How many people per pol do we want?

 

Later this month, city councillors will debate a motion to reduce the size of council by one.

As I've said before, the idea of reducing a 10-member council by only one is likely to generate a certain “Meh” response from the public.

And a comparison with other municipalities, included in a report with the motion, suggests that indifference may be justified.

It all depends on what the numbers mean to you.

It's simple math: the higher the number of councillors you have, the lower the number of people represented by each councillor.

And the fewer the residents, the likelier each one of them will be, in theory, to have easy access to an elected representative.

It's an easy equation for Brockville to make, since there are no longer any wards. Each of the nine councillors represents everyone, and so we can carve “everyone” into nine separate units.

According to the staff report, “everyone” in Brockville means 21,870 people.

In Brockville, with nine councillors (excluding the mayor), each non-head-of-council politician represents 2,430 people.

That level of representation is comparable to places with similar population counts, such as Port Colborne (18,424 people according to the staff report, with eight councillors, 2,303 people per councillor) and Lincoln (pop. 22,487, with eight councillors and 2,811 per councillor).

In Leeds and Grenville, Brockville has the second-highest people-per-pol number, with North Grenville coming in first at 3,549.

Residents of Westport, the region's tiniest municipality, have the highest level of access to their pols, at least according to the number at 161 people per rep.

We will leave aside, for the moment, the question of whether some politicians work harder than others, and whether some make themselves more difficult to reach.

If your democracy is working, after all, those who don't perform optimally are supposed to be kicked out in the next election.

We must also leave aside the question of whether or not to exclude the mayor from these calculations, as the city does here.

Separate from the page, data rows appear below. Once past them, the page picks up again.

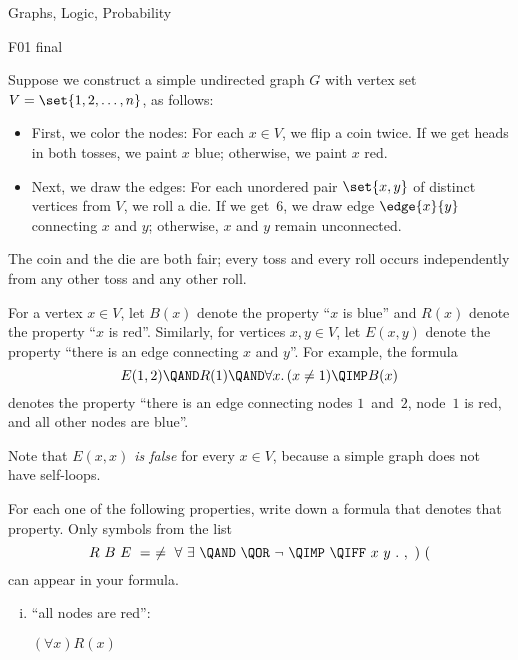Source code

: \documentclass[quiz]{mcs}
\begin{document}
\begin{problem}
\begin{staffnotes}
Graphs, Logic, Probability

F01 final
\end{staffnotes}

Suppose we construct a simple undirected graph $G$ with vertex set
$V=\set{1,2,\dots,n}$, as follows:

\begin{itemize}
\item
First, we color the nodes: For each $x\in V$, we flip a coin twice. 
If we get heads in both tosses, we paint $x$ blue; otherwise, we paint 
$x$ red. 

\item
Next, we draw the edges: For each unordered pair $\set{x,y}$ of
distinct vertices from $V$, we roll a die. If we get~$6$, we draw edge
$\edge{x}{y}$ connecting $x$ and $y$; otherwise, $x$ and $y$ remain
unconnected.
\end{itemize} 

The coin and the die are both fair; every toss and every roll occurs
independently from any other toss and any other roll. 

For a vertex $x\in V$, let $B(x)$ denote the property ``$x$ is blue'' and
$R(x)$ denote the property ``$x$ is red''. Similarly, for vertices $x,y\in
V$, let $E(x,y)$ denote the property ``there is an edge connecting $x$ and
$y$''. For example, the formula
\[
E(1,2) \QAND R(1)  \QAND \forall x.\, (x \neq 1) \QIMP B(x)
\]
denotes the property ``there is an edge connecting nodes $1$~and~$2$,
node~$1$ is red, and all other nodes are blue''.

Note that \emph{$E(x,x)$ is false} for every $x \in V$, because a simple
graph does not have self-loops.

\bparts
\ppart
For each one of the following properties, write down a formula that
denotes that property.  Only symbols from the list
\[
R\ B\ E\ =\ \neq\ \forall\ \exists\ \QAND\ \QOR\ \neg\ \QIMP\ \QIFF\ x\ y\ .\ ,\ ) \ (
\]
can appear in your formula.

\begin{enumerate}[(i)]


\item \label{item-first} ``all nodes are red'': 

\begin{solution}
$(\forall x)R(x)$
\end{solution}


\end{enumerate}
\end{problem}
\end{document}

The thinking, one supposes, is that the mayor, along with responding to constituents with noise complaints, must also do other head-of-council stuff like attending higher-level meetings with senior government, making the comparison more difficult.

In practice, however, the mayor is often the first member of council an irate voter will try to call.

Going with the city's math, then, a drop of one councillor would raise the people-per-pol number in Brockville to 2,733.

A difference of 303 people. Still lower than North Grenville. Meh....

A reduction of council by two members still puts us below North Grenville, at 3,124.

Brockville would have to cut its number of councillors to six (or a seven-person council with the mayor) before its single-councillor representation rises to 3,645, or slightly above North Grenville.

One takeaway from this might be that North Grenville Mayor David Gordon is a little lonely at the top of such a rapidly-growing township.

Another might be that each community must decide its own level of representation.

In London, Ontario, for instance, there are 26,153 people per councillor. That's an entire order of magnitude above any dickering over 303 people.

Still, that jump of 303 people per representative might make a difference in how Brockvillians think Brockville should be governed.

And if it does, we will see more people at the inevitable public meeting.